**TASK DATA:**
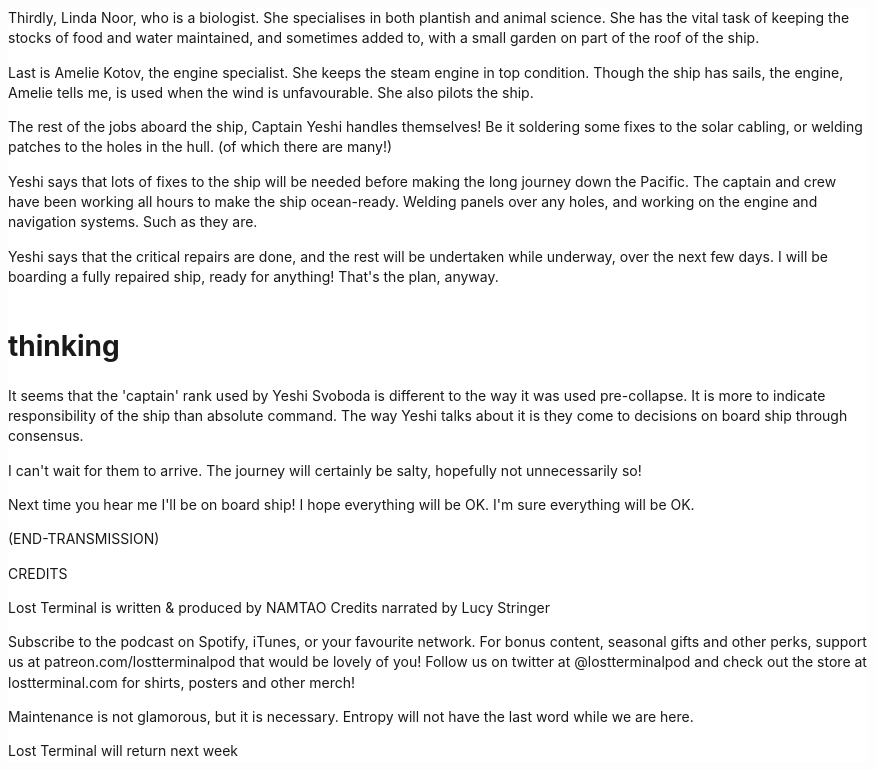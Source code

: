 Thirdly, Linda Noor, who is a biologist. 
She specialises in both plantish and animal science. 
She has the vital task of keeping the stocks of food and water maintained, 
and sometimes added to, with a small garden on part of the roof of the ship. 

Last is Amelie Kotov, the engine specialist. 
She keeps the steam engine in top condition. 
Though the ship has sails, the engine, Amelie tells me, 
is used when the wind is unfavourable. 
She also pilots the ship. 

The rest of the jobs aboard the ship, Captain Yeshi handles themselves! 
Be it soldering some fixes to the solar cabling, 
or welding patches to the holes in the hull. 
(of which there are many!) 

Yeshi says that lots of fixes to the ship will be needed before making the long journey down the Pacific. 
The captain and crew have been working all hours to make the ship ocean-ready. 
Welding panels over any holes, and working on the engine and navigation systems. 
Such as they are. 

Yeshi says that the critical repairs are done, and the rest will be undertaken while underway, over the next few days. 
I will be boarding a fully repaired ship, ready for anything! 
That's the plan, anyway. 

# thinking 

It seems that the 'captain' rank used by Yeshi Svoboda is different to the way it was used pre-collapse. 
It is more to indicate responsibility of the ship than absolute command. 
The way Yeshi talks about it is they come to decisions on board ship through consensus. 

I can't wait for them to arrive. 
The journey will certainly be salty, hopefully not unnecessarily so! 

Next time you hear me I'll be on board ship! 
I hope everything will be OK. 
I'm sure everything will be OK. 

(END-TRANSMISSION) 

CREDITS 

Lost Terminal is written & produced by NAMTAO 
Credits narrated by Lucy Stringer 

Subscribe to the podcast on 
Spotify, iTunes, or your favourite network. 
For bonus content, seasonal gifts and other perks, 
support us at patreon.com/lostterminalpod 
that would be lovely of you! 
Follow us on twitter at @lostterminalpod 
and check out the store at lostterminal.com 
for shirts, posters and other merch! 

Maintenance is not glamorous, but it is necessary. 
Entropy will not have the last word while we are here. 

Lost Terminal will return next week

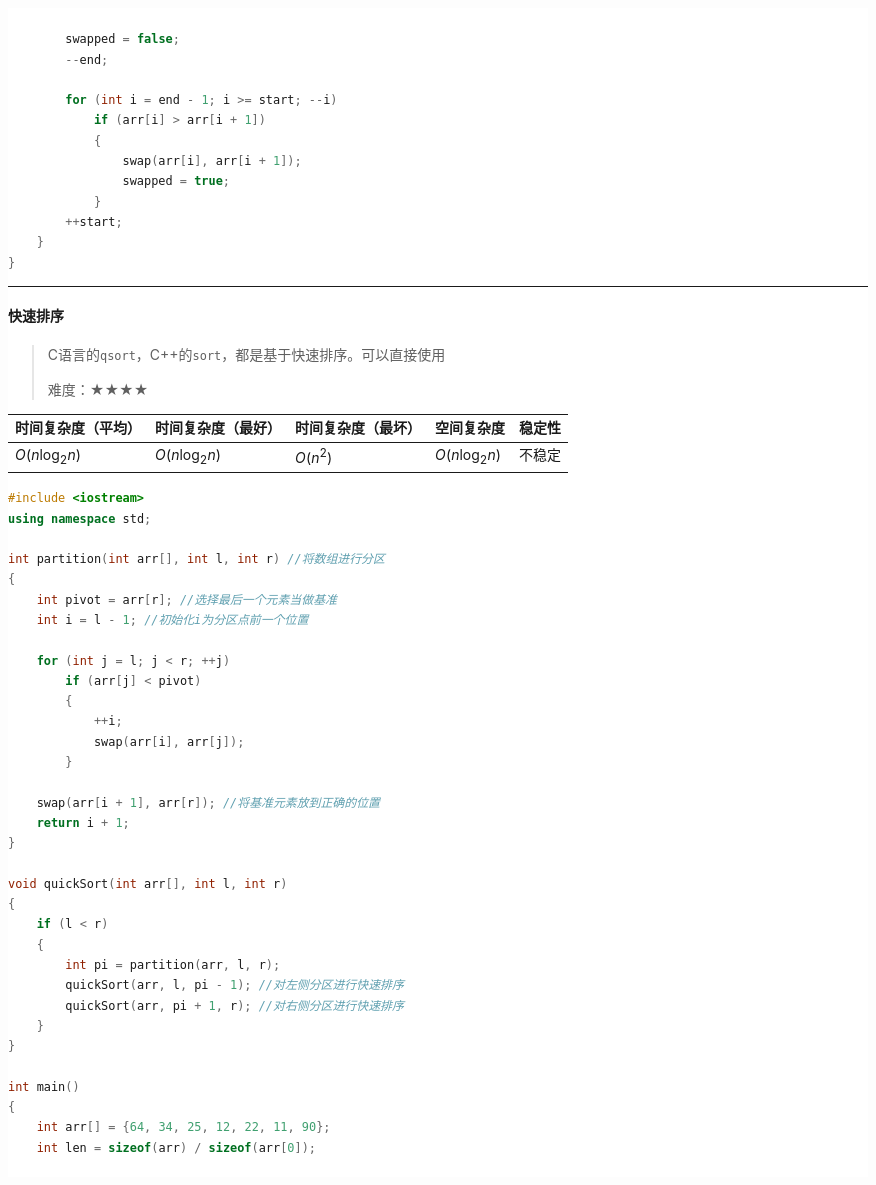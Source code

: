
 ```c++
        
        swapped = false;
        --end;
        
        for (int i = end - 1; i >= start; --i)
            if (arr[i] > arr[i + 1])
            {
            	swap(arr[i], arr[i + 1]);
                swapped = true;
            }
        ++start;
    }
}
```

---

<div style = "page-break-after: always;">
</div>

#### 快速排序

> C语言的`qsort`，C++的`sort`，都是基于快速排序。可以直接使用
>
> 难度：&#x2605;&#x2605;&#x2605;&#x2605;

| 时间复杂度（平均） | 时间复杂度（最好） | 时间复杂度（最坏） | 空间复杂度        | 稳定性 |
| ------------------ | ------------------ | ------------------ | ----------------- | ------ |
| $O(n\log_{2}{n})$  | $O(n\log_{2}{n})$  | $O(n^2)$           | $O(n\log_{2}{n})$ | 不稳定 |

```c++
#include <iostream>
using namespace std;

int partition(int arr[], int l, int r) //将数组进行分区
{
    int pivot = arr[r]; //选择最后一个元素当做基准
    int i = l - 1; //初始化i为分区点前一个位置
    
    for (int j = l; j < r; ++j)
        if (arr[j] < pivot)
        {
            ++i;
            swap(arr[i], arr[j]);
        }
    
    swap(arr[i + 1], arr[r]); //将基准元素放到正确的位置
    return i + 1;
}

void quickSort(int arr[], int l, int r)
{
    if (l < r)
    {
        int pi = partition(arr, l, r);
        quickSort(arr, l, pi - 1); //对左侧分区进行快速排序
        quickSort(arr, pi + 1, r); //对右侧分区进行快速排序
    }
}

int main()
{
    int arr[] = {64, 34, 25, 12, 22, 11, 90};
    int len = sizeof(arr) / sizeof(arr[0]);
    
```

**WHAT THIS TASK INVOLVES:**
Reprint exactly the lines above that start at the one with "It seems that" and end at the one with "Lost Terminal will return next week", keeping both and adding none.

**RESULT:**
It seems that the 'captain' rank used by Yeshi Svoboda is different to the way it was used pre-collapse. 
It is more to indicate responsibility of the ship than absolute command. 
The way Yeshi talks about it is they come to decisions on board ship through consensus. 

I can't wait for them to arrive. 
The journey will certainly be salty, hopefully not unnecessarily so! 

Next time you hear me I'll be on board ship! 
I hope everything will be OK. 
I'm sure everything will be OK. 

(END-TRANSMISSION) 

CREDITS 

Lost Terminal is written & produced by NAMTAO 
Credits narrated by Lucy Stringer 

Subscribe to the podcast on 
Spotify, iTunes, or your favourite network. 
For bonus content, seasonal gifts and other perks, 
support us at patreon.com/lostterminalpod 
that would be lovely of you! 
Follow us on twitter at @lostterminalpod 
and check out the store at lostterminal.com 
for shirts, posters and other merch! 

Maintenance is not glamorous, but it is necessary. 
Entropy will not have the last word while we are here. 

Lost Terminal will return next week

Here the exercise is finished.